Charles is the longest-serving heir apparent, who are traditionally given the title Prince of Wales. By contrast, his mother, Elizabeth, was only 25 when her father died and she became queen, giving her little time to make a mark outside the role of monarch.
With an official job description of “heir to the throne,” he has had relative freedom in creating his role. Charity has become his life’s work and he’s closely involved with more than a dozen organizations and foundations he started, which operate under the banner of the Prince’s Charities.
These causes include helping young people in their careers, improving teacher training and regenerating economically depressed areas. Charles also champions global sustainability.
The oldest and largest of his charities, the Prince’s Trust, has helped more than 870,000 disadvantaged young people over the years, according to the organization. It offers access to educational programs as well as loans, grants and support to start their own enterprises. Charles founded it 40 years ago with his navy severance pay of $10,000.

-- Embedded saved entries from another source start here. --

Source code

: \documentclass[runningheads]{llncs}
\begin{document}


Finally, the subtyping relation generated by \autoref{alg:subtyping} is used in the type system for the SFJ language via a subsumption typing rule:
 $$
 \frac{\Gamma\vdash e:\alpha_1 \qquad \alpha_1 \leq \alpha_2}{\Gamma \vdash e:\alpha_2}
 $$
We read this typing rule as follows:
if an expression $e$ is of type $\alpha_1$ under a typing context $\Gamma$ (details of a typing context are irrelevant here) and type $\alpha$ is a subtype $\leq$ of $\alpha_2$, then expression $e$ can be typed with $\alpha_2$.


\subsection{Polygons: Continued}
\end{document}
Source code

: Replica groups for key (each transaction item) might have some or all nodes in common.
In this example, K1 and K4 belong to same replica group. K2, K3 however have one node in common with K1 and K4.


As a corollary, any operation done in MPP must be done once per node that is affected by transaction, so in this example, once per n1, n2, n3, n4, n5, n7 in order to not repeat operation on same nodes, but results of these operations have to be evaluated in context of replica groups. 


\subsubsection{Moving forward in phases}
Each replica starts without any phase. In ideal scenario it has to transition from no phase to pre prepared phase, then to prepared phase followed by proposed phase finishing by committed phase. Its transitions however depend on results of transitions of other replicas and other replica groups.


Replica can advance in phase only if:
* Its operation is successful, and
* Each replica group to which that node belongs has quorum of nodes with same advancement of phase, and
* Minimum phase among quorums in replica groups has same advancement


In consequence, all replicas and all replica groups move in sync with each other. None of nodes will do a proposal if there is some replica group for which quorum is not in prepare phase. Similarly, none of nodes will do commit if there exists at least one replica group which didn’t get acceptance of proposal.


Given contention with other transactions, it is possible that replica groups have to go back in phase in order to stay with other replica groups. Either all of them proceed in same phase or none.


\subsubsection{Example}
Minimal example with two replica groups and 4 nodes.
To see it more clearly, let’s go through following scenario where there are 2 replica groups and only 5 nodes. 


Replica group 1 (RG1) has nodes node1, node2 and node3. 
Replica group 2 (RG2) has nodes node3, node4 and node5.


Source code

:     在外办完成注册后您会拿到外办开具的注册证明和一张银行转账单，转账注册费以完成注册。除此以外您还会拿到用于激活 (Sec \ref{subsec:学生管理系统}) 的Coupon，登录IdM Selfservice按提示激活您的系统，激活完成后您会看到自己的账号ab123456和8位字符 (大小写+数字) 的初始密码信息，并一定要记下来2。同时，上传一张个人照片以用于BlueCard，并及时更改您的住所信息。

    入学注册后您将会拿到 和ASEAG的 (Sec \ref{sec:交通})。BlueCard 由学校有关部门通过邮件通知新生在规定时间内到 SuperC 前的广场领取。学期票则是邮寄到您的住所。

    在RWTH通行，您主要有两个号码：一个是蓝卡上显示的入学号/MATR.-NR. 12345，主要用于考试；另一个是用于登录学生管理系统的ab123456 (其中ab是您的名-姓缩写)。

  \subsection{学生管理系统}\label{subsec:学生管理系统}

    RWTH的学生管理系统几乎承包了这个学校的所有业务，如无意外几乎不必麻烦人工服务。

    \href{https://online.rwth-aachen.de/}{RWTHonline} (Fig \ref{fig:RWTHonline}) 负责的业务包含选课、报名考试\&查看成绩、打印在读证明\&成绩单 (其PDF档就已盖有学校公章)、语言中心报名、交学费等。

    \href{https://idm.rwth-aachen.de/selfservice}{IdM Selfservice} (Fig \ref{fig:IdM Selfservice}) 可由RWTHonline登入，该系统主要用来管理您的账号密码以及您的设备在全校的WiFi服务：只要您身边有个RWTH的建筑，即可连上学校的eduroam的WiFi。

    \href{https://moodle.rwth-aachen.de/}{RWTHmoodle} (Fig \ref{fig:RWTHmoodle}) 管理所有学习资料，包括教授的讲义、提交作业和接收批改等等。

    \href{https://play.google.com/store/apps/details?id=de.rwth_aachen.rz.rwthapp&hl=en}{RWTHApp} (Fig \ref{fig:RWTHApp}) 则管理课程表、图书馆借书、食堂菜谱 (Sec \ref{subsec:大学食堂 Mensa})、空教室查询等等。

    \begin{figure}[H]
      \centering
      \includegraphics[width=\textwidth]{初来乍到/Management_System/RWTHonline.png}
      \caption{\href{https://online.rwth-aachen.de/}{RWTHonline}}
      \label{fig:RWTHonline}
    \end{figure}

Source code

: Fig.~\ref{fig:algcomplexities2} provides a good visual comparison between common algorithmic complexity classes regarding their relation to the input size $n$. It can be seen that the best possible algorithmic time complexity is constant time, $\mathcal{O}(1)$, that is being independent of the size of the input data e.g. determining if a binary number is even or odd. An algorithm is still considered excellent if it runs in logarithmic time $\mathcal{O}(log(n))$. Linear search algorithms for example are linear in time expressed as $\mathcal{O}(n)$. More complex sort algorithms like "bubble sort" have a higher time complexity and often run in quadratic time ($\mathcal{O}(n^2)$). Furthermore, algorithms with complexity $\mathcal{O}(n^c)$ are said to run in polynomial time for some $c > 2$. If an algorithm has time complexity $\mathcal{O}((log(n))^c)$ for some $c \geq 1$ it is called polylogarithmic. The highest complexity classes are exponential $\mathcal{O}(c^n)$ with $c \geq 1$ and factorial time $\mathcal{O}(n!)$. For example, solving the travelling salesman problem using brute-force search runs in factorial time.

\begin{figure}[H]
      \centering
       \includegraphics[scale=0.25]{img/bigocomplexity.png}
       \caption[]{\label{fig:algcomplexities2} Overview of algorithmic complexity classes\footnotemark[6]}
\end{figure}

In the past 10 years, the charities have raised more than 1 billion pounds (around $1.4 billion in today’s dollars), according to palace officials who didn’t elaborate on how the money was raised. They declined to say how much money Charles has personally donated from his fortune to charitable work.
Last year, Charles’ income from the Duchy of Cornwall, created in the 14th century for the benefit of the Prince of Wales, was $28.1 million, according to its annual review. He also received $1.7 million from the queen’s government allowance, known as the Sovereign Grant. The money is spent on personal and official expenses for both him and Camilla, as well as his sons and their households.
Charles’ charity work, however, has not helped him shed a reputation for being pampered and out of touch with ordinary life. During an April trip to Australia, a local radio reporter asked him about longstanding rumors that he travels with his own toilet seat.
“Oh, don’t believe all that crap,” the prince responded.